» **Activity**
What is needed is an exact copy of the listing, with no pictures in it.

[[ Supplied material open ]]

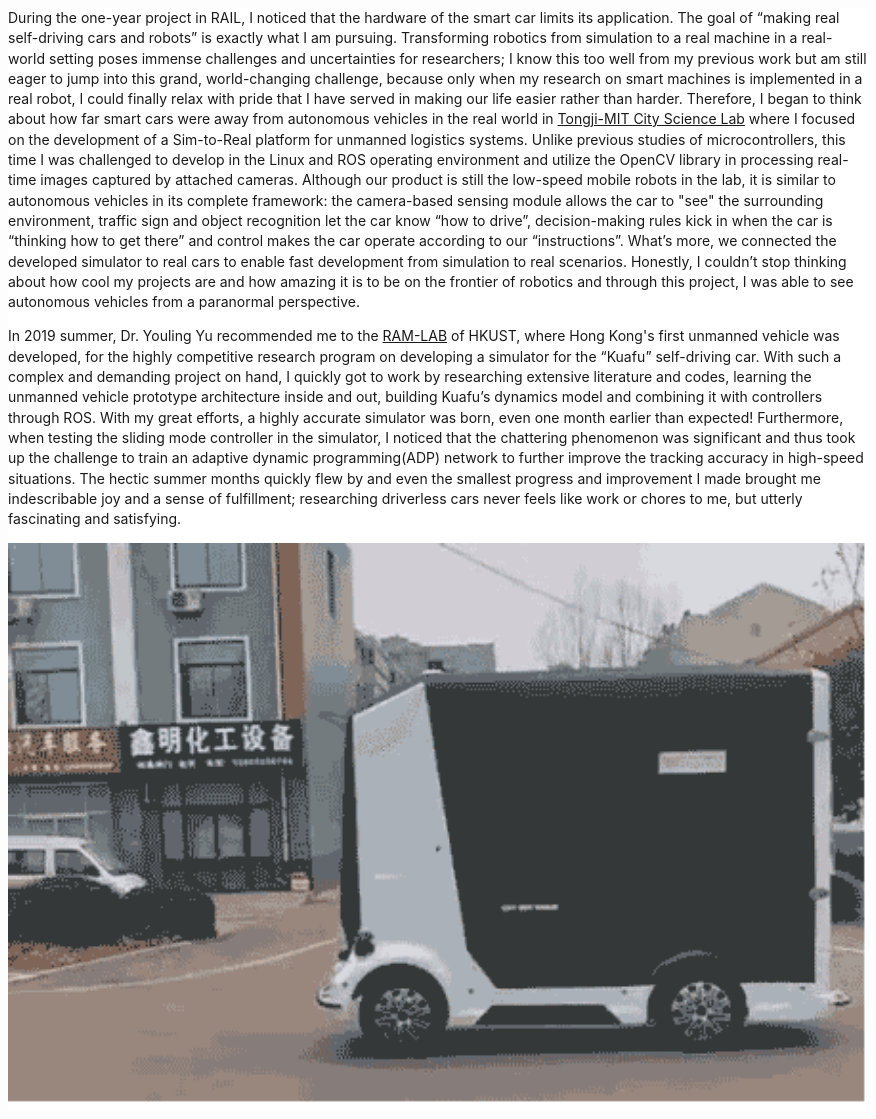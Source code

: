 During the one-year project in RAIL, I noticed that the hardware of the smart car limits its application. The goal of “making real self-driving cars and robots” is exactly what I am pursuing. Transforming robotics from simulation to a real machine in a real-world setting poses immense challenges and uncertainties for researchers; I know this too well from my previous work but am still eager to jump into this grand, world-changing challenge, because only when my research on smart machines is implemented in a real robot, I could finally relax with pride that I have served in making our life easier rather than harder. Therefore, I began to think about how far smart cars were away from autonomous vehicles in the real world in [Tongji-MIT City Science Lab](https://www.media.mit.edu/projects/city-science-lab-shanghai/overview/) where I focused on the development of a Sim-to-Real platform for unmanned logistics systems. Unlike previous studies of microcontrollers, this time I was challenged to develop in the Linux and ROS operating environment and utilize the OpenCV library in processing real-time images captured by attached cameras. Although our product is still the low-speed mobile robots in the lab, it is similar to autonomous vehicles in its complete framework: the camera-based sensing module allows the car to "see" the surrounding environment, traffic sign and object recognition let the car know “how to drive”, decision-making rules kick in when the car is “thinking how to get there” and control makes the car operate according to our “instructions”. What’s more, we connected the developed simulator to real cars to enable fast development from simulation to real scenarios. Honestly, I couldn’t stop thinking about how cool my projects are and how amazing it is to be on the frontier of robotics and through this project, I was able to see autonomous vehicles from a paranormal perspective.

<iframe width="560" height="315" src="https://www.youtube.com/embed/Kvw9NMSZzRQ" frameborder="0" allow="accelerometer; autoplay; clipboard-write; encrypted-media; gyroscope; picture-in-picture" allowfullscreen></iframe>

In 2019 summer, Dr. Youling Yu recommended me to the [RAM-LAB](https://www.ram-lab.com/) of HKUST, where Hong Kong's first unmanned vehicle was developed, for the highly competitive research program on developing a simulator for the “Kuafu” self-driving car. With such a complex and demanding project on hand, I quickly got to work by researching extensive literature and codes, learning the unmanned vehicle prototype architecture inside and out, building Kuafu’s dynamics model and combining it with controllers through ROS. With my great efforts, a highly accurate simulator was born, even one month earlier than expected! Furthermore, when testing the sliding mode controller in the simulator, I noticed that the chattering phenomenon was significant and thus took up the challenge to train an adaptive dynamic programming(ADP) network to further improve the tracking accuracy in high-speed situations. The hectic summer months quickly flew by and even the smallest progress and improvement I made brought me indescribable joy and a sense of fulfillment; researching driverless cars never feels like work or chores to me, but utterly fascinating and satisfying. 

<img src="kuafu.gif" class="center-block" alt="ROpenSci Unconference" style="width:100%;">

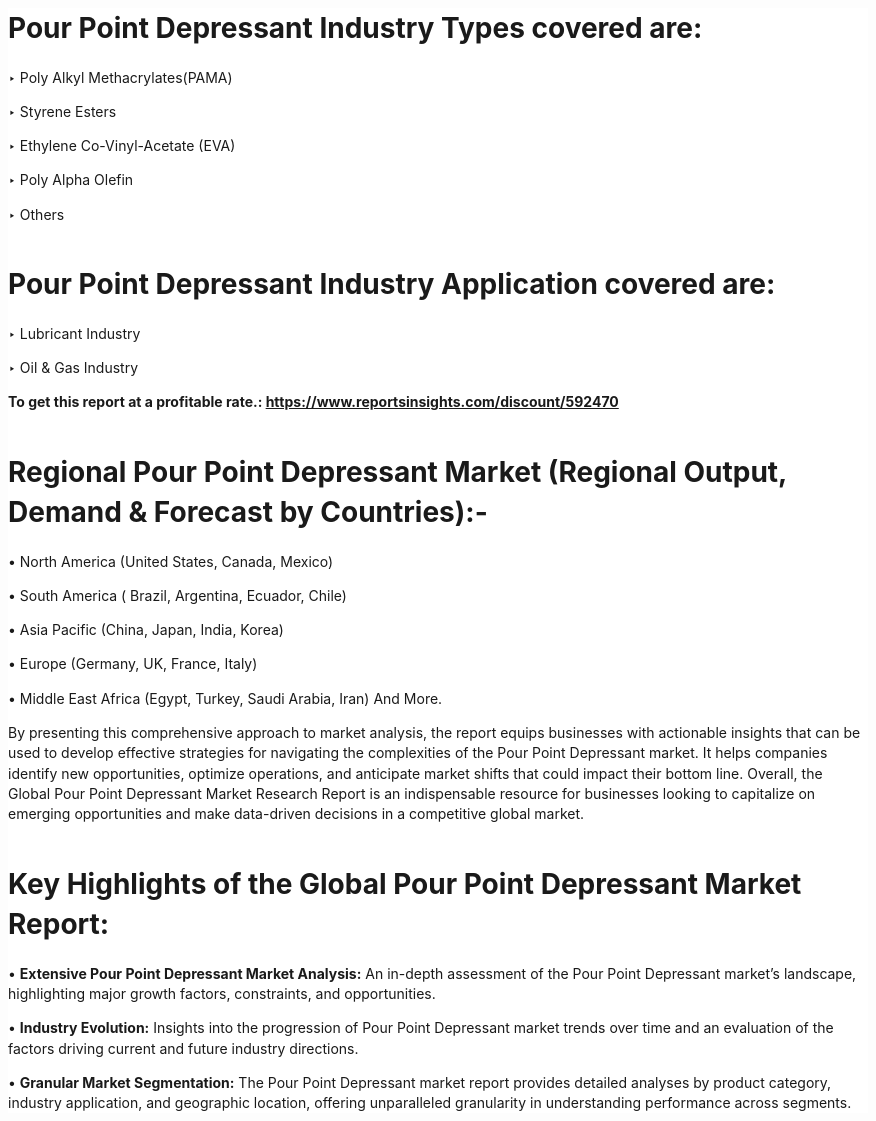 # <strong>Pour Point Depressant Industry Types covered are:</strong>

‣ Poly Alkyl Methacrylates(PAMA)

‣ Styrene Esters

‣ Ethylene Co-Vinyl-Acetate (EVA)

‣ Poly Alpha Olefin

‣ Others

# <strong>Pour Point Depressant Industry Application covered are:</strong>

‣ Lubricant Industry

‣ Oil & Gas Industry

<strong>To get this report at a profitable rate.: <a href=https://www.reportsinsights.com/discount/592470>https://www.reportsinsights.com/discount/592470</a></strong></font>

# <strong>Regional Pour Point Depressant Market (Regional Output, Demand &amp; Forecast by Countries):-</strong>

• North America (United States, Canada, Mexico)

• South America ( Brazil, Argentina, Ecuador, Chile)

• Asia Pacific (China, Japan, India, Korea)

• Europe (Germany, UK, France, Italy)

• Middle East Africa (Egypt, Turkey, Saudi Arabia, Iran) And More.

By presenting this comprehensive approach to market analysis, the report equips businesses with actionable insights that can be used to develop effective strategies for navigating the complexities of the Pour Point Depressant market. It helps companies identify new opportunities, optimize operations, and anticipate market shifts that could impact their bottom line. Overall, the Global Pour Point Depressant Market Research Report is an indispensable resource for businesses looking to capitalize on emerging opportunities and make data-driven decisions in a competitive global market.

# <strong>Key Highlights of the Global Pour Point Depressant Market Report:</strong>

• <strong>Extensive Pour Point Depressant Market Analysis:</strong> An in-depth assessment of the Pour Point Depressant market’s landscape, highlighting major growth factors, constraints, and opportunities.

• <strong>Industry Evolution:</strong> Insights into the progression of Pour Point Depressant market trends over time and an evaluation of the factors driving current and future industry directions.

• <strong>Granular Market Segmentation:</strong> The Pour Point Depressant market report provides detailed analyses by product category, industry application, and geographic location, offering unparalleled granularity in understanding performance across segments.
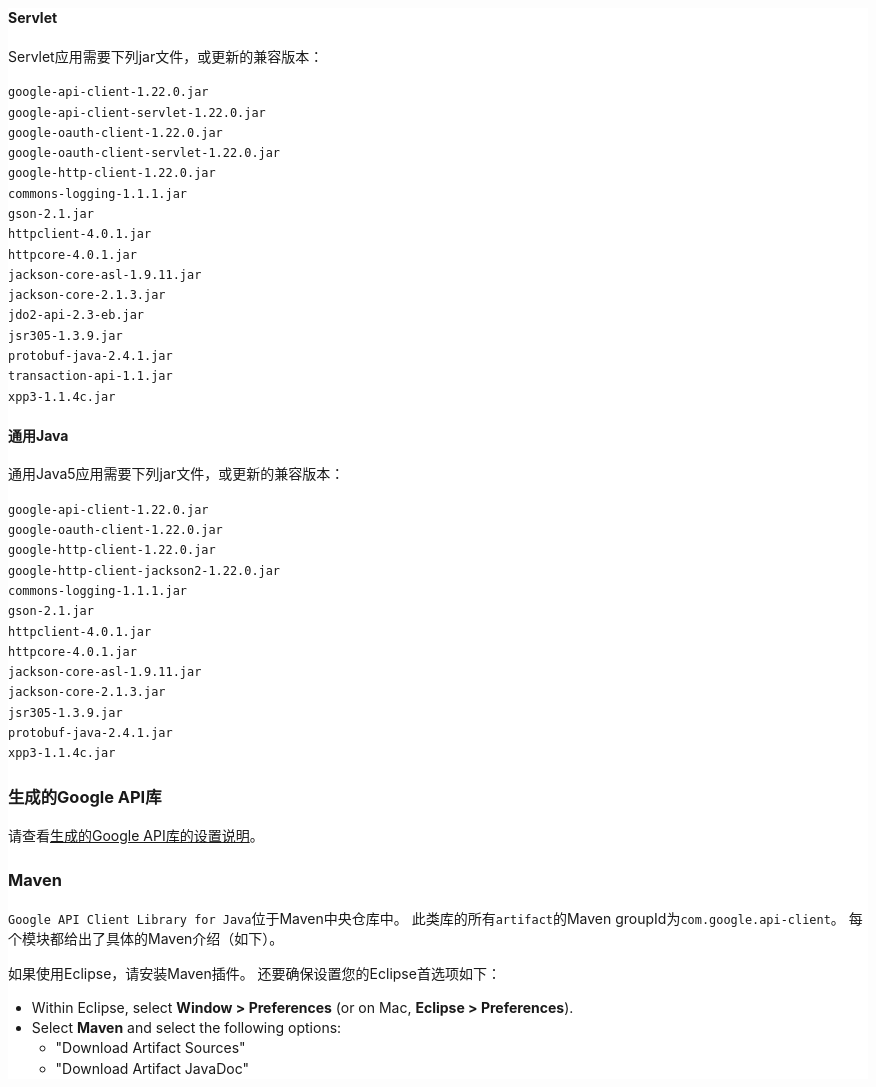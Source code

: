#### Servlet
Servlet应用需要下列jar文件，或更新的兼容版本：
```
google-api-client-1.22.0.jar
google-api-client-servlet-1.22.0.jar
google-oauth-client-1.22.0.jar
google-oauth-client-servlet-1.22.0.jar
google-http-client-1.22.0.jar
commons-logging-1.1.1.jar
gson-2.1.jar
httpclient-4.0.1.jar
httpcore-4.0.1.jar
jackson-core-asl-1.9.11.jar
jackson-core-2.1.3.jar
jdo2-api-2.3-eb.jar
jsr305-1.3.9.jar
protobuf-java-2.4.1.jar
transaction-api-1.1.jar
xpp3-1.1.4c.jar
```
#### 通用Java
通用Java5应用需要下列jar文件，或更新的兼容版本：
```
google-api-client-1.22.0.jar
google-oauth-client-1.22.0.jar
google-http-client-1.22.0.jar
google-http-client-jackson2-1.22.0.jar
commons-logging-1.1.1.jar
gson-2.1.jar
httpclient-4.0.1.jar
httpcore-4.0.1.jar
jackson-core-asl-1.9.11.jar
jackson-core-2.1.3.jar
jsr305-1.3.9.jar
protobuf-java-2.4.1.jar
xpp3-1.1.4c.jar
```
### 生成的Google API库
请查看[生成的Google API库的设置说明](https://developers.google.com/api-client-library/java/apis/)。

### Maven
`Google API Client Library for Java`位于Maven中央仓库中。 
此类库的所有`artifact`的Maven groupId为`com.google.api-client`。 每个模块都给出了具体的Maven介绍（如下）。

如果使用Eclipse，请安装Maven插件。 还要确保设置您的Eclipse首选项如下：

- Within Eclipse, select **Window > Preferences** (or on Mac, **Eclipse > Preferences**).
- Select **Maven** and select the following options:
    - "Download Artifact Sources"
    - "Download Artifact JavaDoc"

[[ Supplied material closed ]]

» **Solved problem**
Source code

: During the one-year project in RAIL, I noticed that the hardware of the smart car limits its application. The goal of “making real self-driving cars and robots” is exactly what I am pursuing. Transforming robotics from simulation to a real machine in a real-world setting poses immense challenges and uncertainties for researchers; I know this too well from my previous work but am still eager to jump into this grand, world-changing challenge, because only when my research on smart machines is implemented in a real robot, I could finally relax with pride that I have served in making our life easier rather than harder. Therefore, I began to think about how far smart cars were away from autonomous vehicles in the real world in [Tongji-MIT City Science Lab](https://www.media.mit.edu/projects/city-science-lab-shanghai/overview/) where I focused on the development of a Sim-to-Real platform for unmanned logistics systems. Unlike previous studies of microcontrollers, this time I was challenged to develop in the Linux and ROS operating environment and utilize the OpenCV library in processing real-time images captured by attached cameras. Although our product is still the low-speed mobile robots in the lab, it is similar to autonomous vehicles in its complete framework: the camera-based sensing module allows the car to "see" the surrounding environment, traffic sign and object recognition let the car know “how to drive”, decision-making rules kick in when the car is “thinking how to get there” and control makes the car operate according to our “instructions”. What’s more, we connected the developed simulator to real cars to enable fast development from simulation to real scenarios. Honestly, I couldn’t stop thinking about how cool my projects are and how amazing it is to be on the frontier of robotics and through this project, I was able to see autonomous vehicles from a paranormal perspective.

<iframe width="560" height="315" src="https://www.youtube.com/embed/Kvw9NMSZzRQ" frameborder="0" allow="accelerometer; autoplay; clipboard-write; encrypted-media; gyroscope; picture-in-picture" allowfullscreen></iframe>

In 2019 summer, Dr. Youling Yu recommended me to the [RAM-LAB](https://www.ram-lab.com/) of HKUST, where Hong Kong's first unmanned vehicle was developed, for the highly competitive research program on developing a simulator for the “Kuafu” self-driving car. With such a complex and demanding project on hand, I quickly got to work by researching extensive literature and codes, learning the unmanned vehicle prototype architecture inside and out, building Kuafu’s dynamics model and combining it with controllers through ROS. With my great efforts, a highly accurate simulator was born, even one month earlier than expected! Furthermore, when testing the sliding mode controller in the simulator, I noticed that the chattering phenomenon was significant and thus took up the challenge to train an adaptive dynamic programming(ADP) network to further improve the tracking accuracy in high-speed situations. The hectic summer months quickly flew by and even the smallest progress and improvement I made brought me indescribable joy and a sense of fulfillment; researching driverless cars never feels like work or chores to me, but utterly fascinating and satisfying. 

<img src="kuafu.gif" class="center-block" alt="ROpenSci Unconference" style="width:100%;">

 # <strong>Pour Point Depressant Industry Types covered are:</strong>

‣ Poly Alkyl Methacrylates(PAMA)

‣ Styrene Esters

‣ Ethylene Co-Vinyl-Acetate (EVA)

‣ Poly Alpha Olefin

‣ Others

# <strong>Pour Point Depressant Industry Application covered are:</strong>

‣ Lubricant Industry

‣ Oil & Gas Industry

<strong>To get this report at a profitable rate.: <a href=https://www.reportsinsights.com/discount/592470>https://www.reportsinsights.com/discount/592470</a></strong></font>

# <strong>Regional Pour Point Depressant Market (Regional Output, Demand &amp; Forecast by Countries):-</strong>

• North America (United States, Canada, Mexico)

• South America ( Brazil, Argentina, Ecuador, Chile)

• Asia Pacific (China, Japan, India, Korea)

• Europe (Germany, UK, France, Italy)

• Middle East Africa (Egypt, Turkey, Saudi Arabia, Iran) And More.

By presenting this comprehensive approach to market analysis, the report equips businesses with actionable insights that can be used to develop effective strategies for navigating the complexities of the Pour Point Depressant market. It helps companies identify new opportunities, optimize operations, and anticipate market shifts that could impact their bottom line. Overall, the Global Pour Point Depressant Market Research Report is an indispensable resource for businesses looking to capitalize on emerging opportunities and make data-driven decisions in a competitive global market.

# <strong>Key Highlights of the Global Pour Point Depressant Market Report:</strong>

• <strong>Extensive Pour Point Depressant Market Analysis:</strong> An in-depth assessment of the Pour Point Depressant market’s landscape, highlighting major growth factors, constraints, and opportunities.

• <strong>Industry Evolution:</strong> Insights into the progression of Pour Point Depressant market trends over time and an evaluation of the factors driving current and future industry directions.

• <strong>Granular Market Segmentation:</strong> The Pour Point Depressant market report provides detailed analyses by product category, industry application, and geographic location, offering unparalleled granularity in understanding performance across segments.
Source code

:#### Servlet
Servlet应用需要下列jar文件，或更新的兼容版本：
```
google-api-client-1.22.0.jar
google-api-client-servlet-1.22.0.jar
google-oauth-client-1.22.0.jar
google-oauth-client-servlet-1.22.0.jar
google-http-client-1.22.0.jar
commons-logging-1.1.1.jar
gson-2.1.jar
httpclient-4.0.1.jar
httpcore-4.0.1.jar
jackson-core-asl-1.9.11.jar
jackson-core-2.1.3.jar
jdo2-api-2.3-eb.jar
jsr305-1.3.9.jar
protobuf-java-2.4.1.jar
transaction-api-1.1.jar
xpp3-1.1.4c.jar
```
#### 通用Java
通用Java5应用需要下列jar文件，或更新的兼容版本：
```
google-api-client-1.22.0.jar
google-oauth-client-1.22.0.jar
google-http-client-1.22.0.jar
google-http-client-jackson2-1.22.0.jar
commons-logging-1.1.1.jar
gson-2.1.jar
httpclient-4.0.1.jar
httpcore-4.0.1.jar
jackson-core-asl-1.9.11.jar
jackson-core-2.1.3.jar
jsr305-1.3.9.jar
protobuf-java-2.4.1.jar
xpp3-1.1.4c.jar
```
### 生成的Google API库
请查看[生成的Google API库的设置说明](https://developers.google.com/api-client-library/java/apis/)。

### Maven
`Google API Client Library for Java`位于Maven中央仓库中。 
此类库的所有`artifact`的Maven groupId为`com.google.api-client`。 每个模块都给出了具体的Maven介绍（如下）。

如果使用Eclipse，请安装Maven插件。 还要确保设置您的Eclipse首选项如下：

- Within Eclipse, select **Window > Preferences** (or on Mac, **Eclipse > Preferences**).
- Select **Maven** and select the following options:
    - "Download Artifact Sources"
    - "Download Artifact JavaDoc"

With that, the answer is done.